BMW X5 4.8i Quiz
June 06, 2008
What do these items have in common?
...and with the back seat of our BMW X5 4.8i?
You guessed it. They all have "shaker" in their names. Okay, so the BMW's back seat isn't called a shaker, but it should be.
We don't often get the chance to evaluate a vehicle from the backseat, and it's hard to turn off the Edmunds ratings machine, constantly running inside our heads. In this case, even if we wanted to, we really couldn't ignore the X5's back seat ride.

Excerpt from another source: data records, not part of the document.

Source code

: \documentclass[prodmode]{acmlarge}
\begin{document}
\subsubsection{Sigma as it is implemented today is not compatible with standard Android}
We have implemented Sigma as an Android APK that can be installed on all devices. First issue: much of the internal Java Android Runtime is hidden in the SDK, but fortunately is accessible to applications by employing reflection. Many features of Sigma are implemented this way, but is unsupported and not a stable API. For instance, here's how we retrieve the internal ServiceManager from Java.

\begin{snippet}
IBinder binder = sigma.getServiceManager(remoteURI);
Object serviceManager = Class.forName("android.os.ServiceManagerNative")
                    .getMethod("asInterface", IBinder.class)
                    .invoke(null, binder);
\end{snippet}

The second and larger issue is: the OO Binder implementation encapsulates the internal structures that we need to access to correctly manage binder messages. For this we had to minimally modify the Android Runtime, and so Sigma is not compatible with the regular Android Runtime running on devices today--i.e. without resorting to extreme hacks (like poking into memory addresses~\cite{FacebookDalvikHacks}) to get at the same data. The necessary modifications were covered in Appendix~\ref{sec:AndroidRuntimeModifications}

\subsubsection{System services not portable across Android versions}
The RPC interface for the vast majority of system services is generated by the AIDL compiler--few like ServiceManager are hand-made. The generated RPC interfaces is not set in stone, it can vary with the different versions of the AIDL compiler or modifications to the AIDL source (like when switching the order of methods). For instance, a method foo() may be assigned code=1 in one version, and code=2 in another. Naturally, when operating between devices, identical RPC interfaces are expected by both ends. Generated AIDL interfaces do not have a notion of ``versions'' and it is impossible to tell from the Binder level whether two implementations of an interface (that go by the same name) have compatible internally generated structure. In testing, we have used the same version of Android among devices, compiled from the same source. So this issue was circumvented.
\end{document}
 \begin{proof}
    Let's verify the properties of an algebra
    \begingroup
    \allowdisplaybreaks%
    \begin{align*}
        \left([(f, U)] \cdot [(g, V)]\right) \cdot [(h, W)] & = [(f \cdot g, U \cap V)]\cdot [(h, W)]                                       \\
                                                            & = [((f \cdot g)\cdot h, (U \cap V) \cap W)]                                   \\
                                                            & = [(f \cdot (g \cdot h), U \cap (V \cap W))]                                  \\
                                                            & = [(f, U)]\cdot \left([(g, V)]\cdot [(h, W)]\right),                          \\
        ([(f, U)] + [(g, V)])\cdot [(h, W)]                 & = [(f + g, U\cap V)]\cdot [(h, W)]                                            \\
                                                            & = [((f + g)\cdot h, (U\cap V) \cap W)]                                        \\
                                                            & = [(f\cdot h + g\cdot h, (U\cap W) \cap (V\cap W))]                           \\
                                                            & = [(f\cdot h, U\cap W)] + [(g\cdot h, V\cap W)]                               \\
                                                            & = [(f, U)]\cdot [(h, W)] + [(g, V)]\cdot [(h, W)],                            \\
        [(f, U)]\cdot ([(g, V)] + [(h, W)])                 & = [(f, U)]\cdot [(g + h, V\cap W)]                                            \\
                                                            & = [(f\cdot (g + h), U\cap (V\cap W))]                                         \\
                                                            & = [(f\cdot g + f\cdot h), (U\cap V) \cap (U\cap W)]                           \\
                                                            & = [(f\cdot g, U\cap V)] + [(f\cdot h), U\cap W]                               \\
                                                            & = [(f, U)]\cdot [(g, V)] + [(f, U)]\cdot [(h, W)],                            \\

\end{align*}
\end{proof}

Editorial Director, Kevin Smith (the other Kevin Smith), and I rode together in the X5's multi-adjustable amazingly-roomy otherwise-comfy second row seats some 130-miles; from an undisclosed parcel of land (future Edmunds test track?) in California's central valley to our Santa Monica offices.
I hadn't noticed the choppy ride on the way up because I was driving. This time, however, Dan Edmunds was driving and, having been a ride-and-handling engineer at two major car companies prior to arriving here, told us all the reasons for the X5's belly-bouncing ride: rear springs were designed to accommodate the X5's newfound third row of passengers and/or cargo and the non-adjusting dampers are tuned with too much rebound damping. Solutions? Air springs, adjustable dampers, unfashionable high-profile tires, or some combination of the above.
Adding a third row, as BMW did with the 2008 X5, might increase its seating capacity, but it also degrades the ride during those times when there are only 3 or 4 passengers aboard.